The advent of 100-Gbps coherent transponders, expected in the spring, should hasten development of such a BERT instrument as well as other test equipment for coherent networks. However, one problem would remain unsolved: the proprietary nature of most coherent-enabled transmission systems. A transponder-based test set would be able to tell you how a coherent system might operate on a specific link, but wouldn't be able to guarantee that your system would, unless that system uses the same transponder.

What’s a carrier to do?

The current uncertainty in the test equipment community about how to address coherent networks in general and proprietary approaches to coherent technology in particular would appear to leave carriers in a tough spot. Fortunately for them, the 100-Gbps coherent systems vendors themselves appear ready to plug much of the test-capability gap.

As previously discussed, the intelligence within the transmission systems themselves can provide a fairly clear view of what's happening on the link. Wellbrock reports that systems vendors are incorporating even more performance measurement capabilities in their systems. For instance, he expects vendors to deliver early this year the ability to generate pseudo random bit sequence (PRBS) patterns into potential new links. The feature would significantly ease the process of acceptance and commissioning tests for new line cards. Use of a patch cord would enable round robin testing that would include the client-side interfaces.

Meanwhile, Wellbrock has no qualms about relying on the network planning and provisioning software tools most vendors provide with their systems to tell him how well a coherent-enabled link should work in a particular scenario. “From our point of view,” he explains, “we're looking at it saying if we've got a problem in the field, then that means the planning tool was wrong – and that means we’re going to get the systems supplier involved in it. And expect them to bring the test equipment that's necessary in order to troubleshoot it.”

In essence, Wellbrock has decided to embrace the fact that what happens at the signal level will remain a mystery. “If we do have errors on the line side, the only thing we can do really is swap the card,” he says.

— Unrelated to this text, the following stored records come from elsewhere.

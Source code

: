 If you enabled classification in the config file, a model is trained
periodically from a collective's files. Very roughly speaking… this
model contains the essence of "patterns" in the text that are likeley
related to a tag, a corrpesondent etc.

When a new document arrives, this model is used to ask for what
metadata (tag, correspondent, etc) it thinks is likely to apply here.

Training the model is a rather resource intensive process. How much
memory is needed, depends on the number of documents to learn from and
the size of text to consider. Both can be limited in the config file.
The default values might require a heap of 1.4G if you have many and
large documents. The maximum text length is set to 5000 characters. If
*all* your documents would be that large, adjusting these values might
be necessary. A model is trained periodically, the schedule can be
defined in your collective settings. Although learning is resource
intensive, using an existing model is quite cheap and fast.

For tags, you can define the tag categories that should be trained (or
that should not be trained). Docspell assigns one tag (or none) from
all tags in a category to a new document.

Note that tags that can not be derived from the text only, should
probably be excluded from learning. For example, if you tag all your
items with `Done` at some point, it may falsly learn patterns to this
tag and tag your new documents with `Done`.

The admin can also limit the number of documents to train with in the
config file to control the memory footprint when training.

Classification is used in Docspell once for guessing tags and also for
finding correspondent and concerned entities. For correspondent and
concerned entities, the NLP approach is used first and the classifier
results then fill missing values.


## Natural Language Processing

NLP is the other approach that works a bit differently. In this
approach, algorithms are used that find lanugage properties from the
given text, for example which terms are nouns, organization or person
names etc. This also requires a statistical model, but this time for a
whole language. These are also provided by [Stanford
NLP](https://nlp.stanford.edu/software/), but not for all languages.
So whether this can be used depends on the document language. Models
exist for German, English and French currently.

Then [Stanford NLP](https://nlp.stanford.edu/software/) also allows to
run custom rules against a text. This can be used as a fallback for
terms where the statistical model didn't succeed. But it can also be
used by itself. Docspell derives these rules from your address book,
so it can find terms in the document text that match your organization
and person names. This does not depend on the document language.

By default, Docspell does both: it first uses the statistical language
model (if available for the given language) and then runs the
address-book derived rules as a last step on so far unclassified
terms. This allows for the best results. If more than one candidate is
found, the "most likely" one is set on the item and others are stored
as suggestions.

Such a philosophy naturally would limit the number of 100-Gbps test sets Verizon might buy, a fact Wellbrock acknowledges. “I know that’s not what the JDSUs and the EXFOs and all those guys really want to hear,” he adds. “Their equipment doesn’t go away; I don’t want to mislead you or have that take away. Just that we would use it on special occasions and not for normal test and turn-up and troubleshooting. So we would still have this stuff around, and we would ship it out when we needed it or each region would have one. But you wouldn’t have to have a 100G test set in everybody’s truck like we used to do with 10G test sets.”

While Verizon might be able to make more demands on its equipment suppliers than your average carrier, it seems likely that systems vendors would make the same test-friendly features available to other customers. That would make 100-Gbps technology deployment simpler than might be assumed – perhaps, in some ways, simpler than initial 10-Gbps deployments 10 years ago.

That, of course, is good news for carriers, but not so good for test equipment vendors, who may have to sell gear to systems vendors and systems integrators to recoup their R&D investments. How well that will work remains uncertain – which, right now, remains the general state of coherent-enabled technology testing in the field.